A Estética do Além: Design de Produção e Fotografia
As preocupações temáticas da série são reforçadas por uma linguagem visual sofisticada e deliberada, elaborada por uma equipa técnica que inclui o diretor de fotografia Juan Luis Cabellos e o diretor de arte Edu Vallejos. Os criadores tomaram a decisão consciente de “dignificar” a apresentação visual da sua comédia, especialmente através do uso de uma proporção de ecrã mais ampla e cinematográfica. Isto representa um afastamento significativo da estética mais plana e intensamente iluminada das sitcoms televisivas tradicionais. Esta escolha estética é uma declaração de intenções artísticas, um sinal visual de que Death Inc. aspira a ser uma comédia de prestígio, ao nível dos dramas de alta gama, reforçando a filosofia de que a comédia é uma arte séria, capaz de abordar temas profundos. O formato panorâmico permite composições mais elegantes e complexas, sobretudo nas cenas de conjunto, situando as personagens no seu ambiente de uma maneira que realça a narrativa visual. Isto é complementado por um design de produção que exterioriza o conflito central da série: tradição versus modernidade.
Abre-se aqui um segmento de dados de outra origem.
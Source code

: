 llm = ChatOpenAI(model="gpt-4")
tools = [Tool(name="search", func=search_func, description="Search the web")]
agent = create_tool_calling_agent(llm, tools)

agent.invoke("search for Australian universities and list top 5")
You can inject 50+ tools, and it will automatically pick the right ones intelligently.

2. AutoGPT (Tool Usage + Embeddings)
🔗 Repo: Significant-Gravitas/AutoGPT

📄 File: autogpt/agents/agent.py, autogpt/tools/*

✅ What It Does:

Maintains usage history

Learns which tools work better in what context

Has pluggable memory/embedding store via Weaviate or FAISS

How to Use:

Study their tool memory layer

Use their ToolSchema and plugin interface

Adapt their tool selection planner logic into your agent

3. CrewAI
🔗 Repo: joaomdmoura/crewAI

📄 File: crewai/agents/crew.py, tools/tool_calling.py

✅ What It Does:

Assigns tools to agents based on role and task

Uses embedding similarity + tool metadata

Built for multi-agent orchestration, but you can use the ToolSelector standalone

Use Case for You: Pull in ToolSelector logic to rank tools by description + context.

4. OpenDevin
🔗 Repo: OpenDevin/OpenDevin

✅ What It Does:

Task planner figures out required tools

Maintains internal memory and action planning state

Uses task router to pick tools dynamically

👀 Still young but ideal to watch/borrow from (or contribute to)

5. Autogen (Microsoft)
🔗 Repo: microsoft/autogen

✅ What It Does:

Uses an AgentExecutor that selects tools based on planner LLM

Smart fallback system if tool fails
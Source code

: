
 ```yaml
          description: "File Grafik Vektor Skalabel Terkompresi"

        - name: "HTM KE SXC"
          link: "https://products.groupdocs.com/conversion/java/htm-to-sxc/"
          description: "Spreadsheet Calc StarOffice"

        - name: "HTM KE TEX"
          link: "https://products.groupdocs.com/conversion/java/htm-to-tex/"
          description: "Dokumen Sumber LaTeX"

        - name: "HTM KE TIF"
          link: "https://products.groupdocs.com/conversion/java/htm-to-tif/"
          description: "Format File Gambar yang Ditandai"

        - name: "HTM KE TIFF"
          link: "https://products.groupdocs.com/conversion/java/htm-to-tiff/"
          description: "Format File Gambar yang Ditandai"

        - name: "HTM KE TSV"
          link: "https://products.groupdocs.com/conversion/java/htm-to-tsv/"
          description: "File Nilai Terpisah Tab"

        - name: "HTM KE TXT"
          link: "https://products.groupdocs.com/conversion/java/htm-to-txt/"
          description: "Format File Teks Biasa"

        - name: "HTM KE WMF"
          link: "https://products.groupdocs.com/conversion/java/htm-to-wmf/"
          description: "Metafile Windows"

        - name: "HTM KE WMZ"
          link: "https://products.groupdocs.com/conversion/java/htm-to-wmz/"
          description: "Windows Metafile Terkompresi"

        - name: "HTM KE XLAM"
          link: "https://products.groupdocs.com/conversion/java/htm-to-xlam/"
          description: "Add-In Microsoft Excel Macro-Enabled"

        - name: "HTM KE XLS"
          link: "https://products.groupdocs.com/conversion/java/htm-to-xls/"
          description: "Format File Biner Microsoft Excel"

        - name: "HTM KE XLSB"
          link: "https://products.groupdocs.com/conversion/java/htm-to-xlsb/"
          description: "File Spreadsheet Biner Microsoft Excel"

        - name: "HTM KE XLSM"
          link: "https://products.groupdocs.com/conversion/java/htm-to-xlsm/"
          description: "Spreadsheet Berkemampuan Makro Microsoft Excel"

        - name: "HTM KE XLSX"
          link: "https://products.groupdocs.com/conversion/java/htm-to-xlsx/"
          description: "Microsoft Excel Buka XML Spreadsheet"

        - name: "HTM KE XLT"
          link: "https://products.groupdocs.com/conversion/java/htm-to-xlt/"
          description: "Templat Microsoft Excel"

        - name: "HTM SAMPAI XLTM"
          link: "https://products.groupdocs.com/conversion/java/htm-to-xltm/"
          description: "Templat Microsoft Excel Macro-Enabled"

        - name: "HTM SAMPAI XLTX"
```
A Funerária Torregrosa é representada com uma estética clássica de madeiras escuras e uma decoração sombria, que evoca história e ritual, em contraste visual com o modernismo frio, impessoal e agressivo que se intui na empresa rival, Transitus.
Um Projeto Global: A Viagem da Série a uma Audiência Mundial
A viagem de Death Inc. até uma audiência global exemplifica um potente modelo emergente para o conteúdo espanhol. A série originou-se como uma encomenda para o serviço de streaming espanhol Movistar Plus+, onde foi emitida pela primeira vez e obteve o aplauso da crítica, incluindo uma nomeação ao Prémio Feroz de Melhor Comédia. Subsequentemente, a Netflix adquiriu os direitos globais, uma estratégia que reflete o bem-sucedido modelo de distribuição do anterior êxito dos Caballero, Machos Alfa. Este modelo de “incubadora para megafone”, celebremente bem-sucedido com La Casa de Papel, permite que as plataformas nacionais desenvolvam séries de alta qualidade e culturalmente específicas. Uma vez que uma série demonstra o seu apelo no mercado espanhol, um gigante global como a Netflix pode adquiri-la para distribuição mundial, minimizando o risco de desenvolvimento ao mesmo tempo que oferece um produto comprovado à sua vasta audiência internacional. Death Inc. é um testemunho do sucesso desta estratégia, representando um marco para o alcance global da comédia espanhola e o apelo universal de uma história bem elaborada que encontra humor nos recantos mais sombrios da experiência humana. Segundo consta, já há uma quarta temporada escrita, dependente do desempenho da série na sua nova casa global.
As duas primeiras temporadas de Death Inc. ficaram disponíveis mundialmente na Netflix a 31 de julho. A terceira temporada estreará em exclusivo na plataforma a nível mundial a 21 de agosto.